The title alone suggest something spectacular, and we’ve been down this path before with both a certain teen vampire slayer and a collection of comic ghost busters. It stars someone who has blockbusters buffering his less than successful solo turns. Indeed, as long as he’s part of a Fast and Furious family outing or a voyage with some galaxy guardians, he’s money. But on his own, with little to elevate his minor machismo bluster, Vin Diesel is a drag, a stone cold and emotion-free drag. Proof exists in this wannabe series for the struggling superstar, The Last Witch Hunter. The idea sound intriguing. The execution is just irritating.
Kaulder (Diesel) is the title character, an immortal who has spent his incredibly long life in a never-ending struggle between good and evil. It was witches you see, specifically the Queen Witch (Julie Engelbrecht), that were responsible for the Black Plague of the Dark Ages. Said succubus is also the one who killed Kaulder’s wife and child. Now, eons later (and nary a sign of aging to show for it), it looks like his nemesis is coming back. Her sect is trying to resurrect her, with plans on destroying all mankind in the process. With the help of a novice priest (Elijah Wood, who deserves better) who’s taken the place of a fallen church official (Michael Caine) and a traitor to the witch cause (Rose Leslie), he hopes to stop her and rid the world of her heinousness once and for all.
If The Last Witch Hunter sounds hokey, that’s because it is. It’s also dull, derivative, inane, confusing, and wholly calculated. Diesel demands to be taken seriously as an action hero, and when he’s not muttering a single line (“I am Groot”) or getting behind the wheel of a mayhem-causing muscle car, he’s less than exciting. It’s as if all his bravado gets boiled down to a single sullen facial gesture. Even as he battles all manner of CG critters, he’s more laconic than lethal. A movie like The Last Witch Hunter needs to be both scary and silly. Instead, director Breck Eisner (still trading on his daddy’s dwindling name) decides that everything should be taken seriously. Sans fun, this film is full of itself. Or maybe it’s just full of it.

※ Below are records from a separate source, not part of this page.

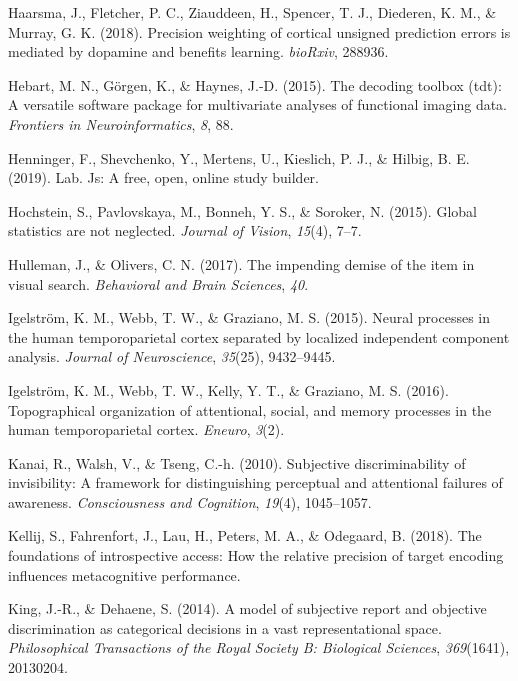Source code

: \documentclass[12pt,twoside]{reedthesis}
\begin{document}
\leavevmode\hypertarget{ref-haarsma2018precision}{}%
Haarsma, J., Fletcher, P. C., Ziauddeen, H., Spencer, T. J., Diederen, K. M., \& Murray, G. K. (2018). Precision weighting of cortical unsigned prediction errors is mediated by dopamine and benefits learning. \emph{bioRxiv}, 288936.

\leavevmode\hypertarget{ref-hebart2015decoding}{}%
Hebart, M. N., Görgen, K., \& Haynes, J.-D. (2015). The decoding toolbox (tdt): A versatile software package for multivariate analyses of functional imaging data. \emph{Frontiers in Neuroinformatics}, \emph{8}, 88.

\leavevmode\hypertarget{ref-henninger2019lab}{}%
Henninger, F., Shevchenko, Y., Mertens, U., Kieslich, P. J., \& Hilbig, B. E. (2019). Lab. Js: A free, open, online study builder.

\leavevmode\hypertarget{ref-hochstein2015global}{}%
Hochstein, S., Pavlovskaya, M., Bonneh, Y. S., \& Soroker, N. (2015). Global statistics are not neglected. \emph{Journal of Vision}, \emph{15}(4), 7--7.

\leavevmode\hypertarget{ref-hulleman2017impending}{}%
Hulleman, J., \& Olivers, C. N. (2017). The impending demise of the item in visual search. \emph{Behavioral and Brain Sciences}, \emph{40}.

\leavevmode\hypertarget{ref-igelstrom2015neural}{}%
Igelström, K. M., Webb, T. W., \& Graziano, M. S. (2015). Neural processes in the human temporoparietal cortex separated by localized independent component analysis. \emph{Journal of Neuroscience}, \emph{35}(25), 9432--9445.

\leavevmode\hypertarget{ref-igelstrom2016topographical}{}%
Igelström, K. M., Webb, T. W., Kelly, Y. T., \& Graziano, M. S. (2016). Topographical organization of attentional, social, and memory processes in the human temporoparietal cortex. \emph{Eneuro}, \emph{3}(2).

\leavevmode\hypertarget{ref-kanai2010subjective}{}%
Kanai, R., Walsh, V., \& Tseng, C.-h. (2010). Subjective discriminability of invisibility: A framework for distinguishing perceptual and attentional failures of awareness. \emph{Consciousness and Cognition}, \emph{19}(4), 1045--1057.

\leavevmode\hypertarget{ref-kellij2018foundations}{}%
Kellij, S., Fahrenfort, J., Lau, H., Peters, M. A., \& Odegaard, B. (2018). The foundations of introspective access: How the relative precision of target encoding influences metacognitive performance.

\leavevmode\hypertarget{ref-king2014model}{}%
King, J.-R., \& Dehaene, S. (2014). A model of subjective report and objective discrimination as categorical decisions in a vast representational space. \emph{Philosophical Transactions of the Royal Society B: Biological Sciences}, \emph{369}(1641), 20130204.
\end{document}
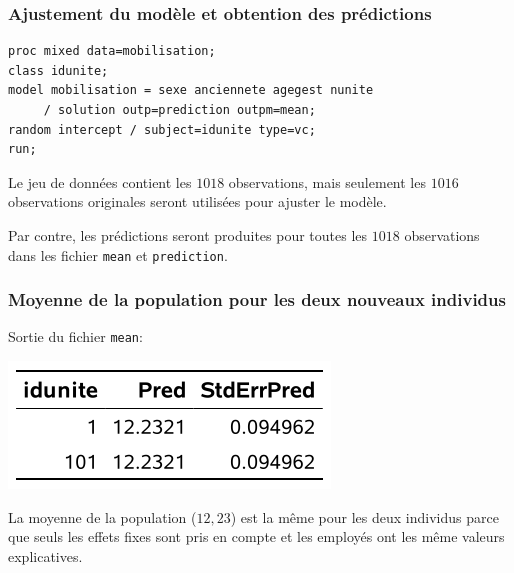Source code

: \documentclass{beamer}
\begin{document}
\begin{frame}[fragile]
\frametitle{Ajustement du modèle et obtention des prédictions}
\begin{tcolorbox}[colback=white, colframe=hecblue, title=Code \SASlang pour obtenir des prédictions du modèle mixte]
\begin{verbatim}
proc mixed data=mobilisation;
class idunite;
model mobilisation = sexe anciennete agegest nunite
     / solution outp=prediction outpm=mean;
random intercept / subject=idunite type=vc;
run;
\end{verbatim}
\end{tcolorbox}
\bi
\item  Le jeu de données  contient les $1018$ observations, mais seulement les $1016$ observations originales seront utilisées pour ajuster le modèle.
\item Par contre, les prédictions seront produites pour toutes les $1018$ observations dans les fichier \texttt{mean} et \texttt{prediction}.
\ei
\end{frame}

\begin{frame}[fragile]
\frametitle{Moyenne de la population pour les deux nouveaux individus}
Sortie du fichier \texttt{mean}:
\begin{center}
\includegraphics[width = 0.4\linewidth]{img/c6/diapos7-e21}
\end{center}
\bi
\item La moyenne de la population ($12,23$) est la même pour les deux individus parce que seuls les effets fixes sont pris en compte et les employés ont les même valeurs explicatives.
\ei
\end{frame}
\end{document}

The cast — with the exception of Diesel — seems ready to really camp it up. In fact, both Wood and Caine look prepared to put the loonier aspects of Catholic dogma in their place. But this is supposed to be an across the ages epic where one solemn (and we do mean solemn) man stands between the end of the world and a bunch of half-realized hags. There is no villainy in these weird sisters, just a lot of computer-generated hokum. With a premise like this, we either want to be laughing or legitimately afraid. Neither happens. Even the set-pieces stink of over familiarity and phoniness.
Most of this is the fault of the man in charge — which you could argue is either the mediocrity in the director’s seat (check out his resume to see if we’re being unfair) or the guy who set up this stupidity in the first place. Diesel can occasionally hit on a winning concept (The Pacifier, The Iron Giant) but this is like Riddick for rejects. It’s attempted mythmaking, and it fails as both folklore and film. If there was some interesting eye candy, we might not mind the bumbling backstory or the incredibly lame confront. We expect fireworks when the Head Witch and Kaulder finally get it on. All we end up with is a headache.
As a pre-Awards season repast, The Last Witch Hunter offers nothing of value. Thanks to the franchise foundations he’s laid, Diesel and his career will survive. Anyone witnessing this mess may not feel so lucky.